Bien qu'étant un historien musical de renom, Guralnick évite de produire une histoire du blues, maintes fois racontée. Il choisit de nous faire vivre la musique en proposant des portraits et en nous emmenant à la rencontre de grandes figures du blues et du rock'n'roll.
Les chapitres consacrés aux légendaires labels Chess et Sun sont très intéressants et mettent en lumière que le milieu de l'industrie du disque a bien changé. Mais je confesse une préférence pour les chapitres-portraits de ces hommes qui ont souvent eu des existences dures et qui ont rarement été reconnus à leur juste valeur.
On rencontre donc des artistes aux personnalités différentes mais toujours fortes et émouvantes. Même ceux qui sont sûrs de leur talent, comme Skip James, cachent des failles, des fêlures.
On est ému par les destins brisés de certains (Robert Pete Williams). On est amusé par la personnalité fantasque d'autres, comme Jerry Lee Lewis, gamin turbulent et arrogant.
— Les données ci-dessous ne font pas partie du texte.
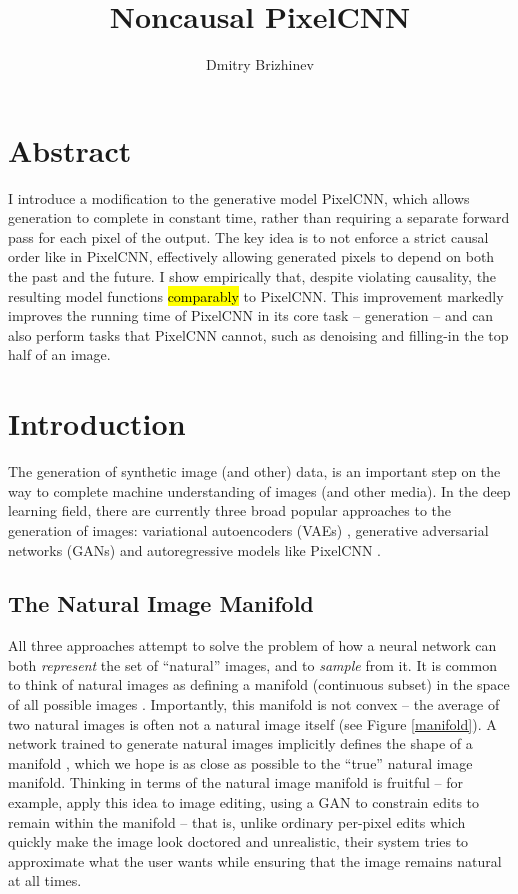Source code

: \documentclass[10pt,a4paper]{article}
\newcommand{\nquote}[1]{``{#1}''}
\begin{document}
\title{\vspace{-10ex}Noncausal PixelCNN}
\author{Dmitry Brizhinev}
\maketitle

\section*{Abstract}
I introduce a modification to the generative model PixelCNN, which allows generation to complete in constant time, rather than requiring a separate forward pass for each pixel of the output. The key idea is to not enforce a strict causal order like in PixelCNN, effectively allowing generated pixels to depend on both the past and the future. I show empirically that, despite violating causality, the resulting model functions \hl{comparably} to PixelCNN. This improvement markedly improves the running time of PixelCNN in its core task -- generation -- and can also perform tasks that PixelCNN cannot, such as denoising and filling-in the top half of an image.

\tableofcontents

\section{Introduction}

The generation of synthetic image (and other) data, is an important step on the way to complete machine understanding of images (and other media). In the deep learning field, there are currently three broad popular approaches to the generation of images: variational autoencoders (VAEs) \citep{vae}, generative adversarial networks (GANs) \citep{gan} and autoregressive models like PixelCNN \citep{pixelcnn2}.

\subsection{The Natural Image Manifold}

All three approaches attempt to solve the problem of how a neural network can both \emph{represent} the set of \nquote{natural} images, and to \emph{sample} from it. It is common to think of natural images as defining a manifold (continuous subset) in the space of all possible images \citep{manifoldmanipulation,imageinpainting,manifoldmixup}. Importantly, this manifold is not convex -- the average of two natural images is often not a natural image itself (see Figure \ref{manifold}). A network trained to generate natural images implicitly defines the shape of a manifold \citep{manifoldmanipulation}, which we hope is as close as possible to the \nquote{true} natural image manifold. Thinking in terms of the natural image manifold is fruitful -- for example, \citet{manifoldmanipulation} apply this idea to image editing, using a GAN to constrain edits to remain within the manifold -- that is, unlike ordinary per-pixel edits which quickly make the image look doctored and unrealistic, their system tries to approximate what the user wants while ensuring that the image remains natural at all times.
\end{document}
Tous sont attachants et aller à la rencontre de ces hommes qui ne vivaient que par et pour la musique offre de très belles émotions, à l'image de ce passage bouleversant où l'auteur évoque un Walter Horton jouant avec toute son âme pour une salle vide.
Le livre a beau être écrit dans un style de journalisme à la première personne, Peter Guralnick a l'humilité de ne pas se mettre en scène. Il s'efface complètement derrière son sujet, de sorte que le lecteur a l'impression que c'est directement à lui que s'adressent les artistes, directement à lui qu'ils livrent confidences et anecdotes.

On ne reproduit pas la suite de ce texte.